Drug Monitoring Programs Put in Place around the Country
Prescription drug abuse often starts innocently with an individual getting a prescription to help them manage either chronic or acute pain. Once their body becomes acclimated to the dosage prescribed to them, they often begin to self medicate by taking more than prescribed. The next thing they know, they are addicted to their prescribed medication and running around town doctor shopping. Doctor shopping can be defined as an individual going to numerous doctors complaining of ailments in an attempt to fuel their prescription drug addiction.
The Journal of the American Medical Association recently wrote an article about actions that are being taken to address the increased amount of opioids that are being prescribed as a result of individuals doctor shopping. From 1997-2007, use of prescription opioid drugs increased 402%. Drug database monitoring programs are being set up throughout the United States to help prevent doctors from prescribing overlapping medication.
In Ohio a study was done with the amount of prescriptions given out when doctors had access to a drug monitoring system. The results yielded a 41% difference in the number of people who were prescribed opioid prescriptions from medical professionals.

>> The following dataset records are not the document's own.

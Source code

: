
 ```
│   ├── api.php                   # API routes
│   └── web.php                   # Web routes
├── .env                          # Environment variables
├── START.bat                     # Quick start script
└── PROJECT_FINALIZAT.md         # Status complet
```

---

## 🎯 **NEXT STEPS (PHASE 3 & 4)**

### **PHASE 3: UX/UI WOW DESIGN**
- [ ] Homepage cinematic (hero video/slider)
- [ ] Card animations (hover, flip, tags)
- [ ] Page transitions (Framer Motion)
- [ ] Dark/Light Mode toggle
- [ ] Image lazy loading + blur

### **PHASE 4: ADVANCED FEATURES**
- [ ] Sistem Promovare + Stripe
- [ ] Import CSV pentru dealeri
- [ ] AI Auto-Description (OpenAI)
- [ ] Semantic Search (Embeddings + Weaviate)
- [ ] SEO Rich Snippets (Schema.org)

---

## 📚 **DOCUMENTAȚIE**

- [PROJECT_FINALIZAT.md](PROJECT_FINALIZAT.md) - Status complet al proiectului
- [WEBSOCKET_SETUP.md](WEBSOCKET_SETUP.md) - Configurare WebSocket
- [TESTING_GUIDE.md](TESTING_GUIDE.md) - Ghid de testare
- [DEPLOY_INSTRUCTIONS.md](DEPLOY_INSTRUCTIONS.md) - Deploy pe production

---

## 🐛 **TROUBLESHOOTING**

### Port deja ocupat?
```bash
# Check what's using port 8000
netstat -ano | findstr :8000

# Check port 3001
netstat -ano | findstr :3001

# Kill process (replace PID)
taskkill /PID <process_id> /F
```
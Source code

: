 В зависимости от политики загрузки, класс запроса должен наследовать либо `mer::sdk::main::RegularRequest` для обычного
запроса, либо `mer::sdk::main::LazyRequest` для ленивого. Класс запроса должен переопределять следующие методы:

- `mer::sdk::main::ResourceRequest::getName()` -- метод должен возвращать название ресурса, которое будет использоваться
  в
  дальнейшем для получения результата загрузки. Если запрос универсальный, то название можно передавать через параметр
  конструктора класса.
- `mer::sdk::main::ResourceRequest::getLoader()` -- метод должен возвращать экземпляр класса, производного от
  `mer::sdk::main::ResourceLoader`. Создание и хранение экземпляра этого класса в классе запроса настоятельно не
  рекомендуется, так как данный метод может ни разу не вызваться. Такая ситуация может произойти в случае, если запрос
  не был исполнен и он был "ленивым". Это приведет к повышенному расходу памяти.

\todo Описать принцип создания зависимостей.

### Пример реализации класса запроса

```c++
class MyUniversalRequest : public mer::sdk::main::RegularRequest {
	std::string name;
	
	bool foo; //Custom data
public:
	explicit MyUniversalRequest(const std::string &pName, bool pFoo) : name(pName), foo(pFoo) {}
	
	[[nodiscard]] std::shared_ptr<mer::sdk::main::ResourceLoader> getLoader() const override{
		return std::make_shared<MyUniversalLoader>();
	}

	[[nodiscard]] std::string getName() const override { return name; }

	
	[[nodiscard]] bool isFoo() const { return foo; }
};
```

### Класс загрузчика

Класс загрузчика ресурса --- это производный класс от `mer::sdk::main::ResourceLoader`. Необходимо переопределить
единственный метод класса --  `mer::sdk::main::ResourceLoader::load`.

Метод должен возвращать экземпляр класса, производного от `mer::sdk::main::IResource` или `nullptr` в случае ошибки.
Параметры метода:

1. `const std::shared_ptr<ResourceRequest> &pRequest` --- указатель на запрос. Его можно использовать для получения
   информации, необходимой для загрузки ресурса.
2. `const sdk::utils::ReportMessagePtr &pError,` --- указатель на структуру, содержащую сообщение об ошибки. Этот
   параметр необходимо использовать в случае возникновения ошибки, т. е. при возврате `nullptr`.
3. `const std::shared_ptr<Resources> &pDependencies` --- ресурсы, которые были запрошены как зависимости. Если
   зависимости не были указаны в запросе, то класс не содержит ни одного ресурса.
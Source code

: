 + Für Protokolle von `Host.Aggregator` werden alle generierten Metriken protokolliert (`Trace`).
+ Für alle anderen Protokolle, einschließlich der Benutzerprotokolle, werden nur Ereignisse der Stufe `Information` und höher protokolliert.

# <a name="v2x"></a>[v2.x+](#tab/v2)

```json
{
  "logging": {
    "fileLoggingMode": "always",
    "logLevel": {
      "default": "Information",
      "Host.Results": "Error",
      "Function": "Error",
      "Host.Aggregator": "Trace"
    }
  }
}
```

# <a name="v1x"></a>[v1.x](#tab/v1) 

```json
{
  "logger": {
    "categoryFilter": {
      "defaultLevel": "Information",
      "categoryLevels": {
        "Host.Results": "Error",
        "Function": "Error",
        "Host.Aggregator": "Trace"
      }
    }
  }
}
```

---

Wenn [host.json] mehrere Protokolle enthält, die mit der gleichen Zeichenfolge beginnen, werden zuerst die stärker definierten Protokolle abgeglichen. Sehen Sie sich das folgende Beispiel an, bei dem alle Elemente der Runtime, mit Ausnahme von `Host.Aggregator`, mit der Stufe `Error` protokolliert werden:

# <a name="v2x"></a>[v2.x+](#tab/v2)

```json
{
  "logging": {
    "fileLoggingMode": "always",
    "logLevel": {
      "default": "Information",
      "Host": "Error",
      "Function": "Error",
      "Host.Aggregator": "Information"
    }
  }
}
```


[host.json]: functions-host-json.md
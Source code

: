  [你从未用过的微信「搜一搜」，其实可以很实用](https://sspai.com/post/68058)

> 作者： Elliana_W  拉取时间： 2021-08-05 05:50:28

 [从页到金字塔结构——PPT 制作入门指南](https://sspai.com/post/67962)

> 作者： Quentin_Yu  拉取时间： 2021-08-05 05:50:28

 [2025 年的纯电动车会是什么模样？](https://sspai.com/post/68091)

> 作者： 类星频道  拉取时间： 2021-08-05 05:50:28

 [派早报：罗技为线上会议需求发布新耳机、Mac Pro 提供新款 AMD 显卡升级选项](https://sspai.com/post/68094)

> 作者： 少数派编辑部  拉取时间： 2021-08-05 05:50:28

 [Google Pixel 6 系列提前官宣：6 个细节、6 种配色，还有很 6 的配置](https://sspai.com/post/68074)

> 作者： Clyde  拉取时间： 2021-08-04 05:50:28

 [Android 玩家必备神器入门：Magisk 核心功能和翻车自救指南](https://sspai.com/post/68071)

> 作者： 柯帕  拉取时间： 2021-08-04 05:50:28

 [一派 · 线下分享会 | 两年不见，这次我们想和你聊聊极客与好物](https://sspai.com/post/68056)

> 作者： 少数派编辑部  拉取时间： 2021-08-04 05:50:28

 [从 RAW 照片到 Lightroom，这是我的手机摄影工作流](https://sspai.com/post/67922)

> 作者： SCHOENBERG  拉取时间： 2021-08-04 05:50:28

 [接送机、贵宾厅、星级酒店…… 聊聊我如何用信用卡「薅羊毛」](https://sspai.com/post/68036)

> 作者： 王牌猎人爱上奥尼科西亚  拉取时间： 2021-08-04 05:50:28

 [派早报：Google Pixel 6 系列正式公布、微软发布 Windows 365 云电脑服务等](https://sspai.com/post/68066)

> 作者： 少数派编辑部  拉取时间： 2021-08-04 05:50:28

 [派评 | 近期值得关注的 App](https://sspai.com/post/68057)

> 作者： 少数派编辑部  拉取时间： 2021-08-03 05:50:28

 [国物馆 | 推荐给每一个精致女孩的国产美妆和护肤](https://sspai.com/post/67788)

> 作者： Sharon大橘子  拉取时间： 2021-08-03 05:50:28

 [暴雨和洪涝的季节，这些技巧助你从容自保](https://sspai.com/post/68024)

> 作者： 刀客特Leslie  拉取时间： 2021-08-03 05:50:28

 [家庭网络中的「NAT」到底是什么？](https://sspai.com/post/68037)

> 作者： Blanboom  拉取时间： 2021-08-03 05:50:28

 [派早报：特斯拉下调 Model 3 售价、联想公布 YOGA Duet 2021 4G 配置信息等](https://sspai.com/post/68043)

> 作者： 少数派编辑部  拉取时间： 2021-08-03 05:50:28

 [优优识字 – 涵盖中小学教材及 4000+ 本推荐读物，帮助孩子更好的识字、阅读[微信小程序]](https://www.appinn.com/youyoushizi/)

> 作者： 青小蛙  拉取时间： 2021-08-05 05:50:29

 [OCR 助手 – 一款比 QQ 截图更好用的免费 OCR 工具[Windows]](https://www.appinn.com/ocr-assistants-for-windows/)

Preventing individuals from doctor shopping is one angle the government is taking to stop prescription drug abuse and addiction. Thus far there are 34 states that have set up a database to help doctors keep track of what prescriptions an individual has received in the past from other doctors. Allowing doctors to have access to prescriptions written in the past for their patients will help them to determine whether or not a person medically needs the prescription drugs or if they are merely doctor shopping.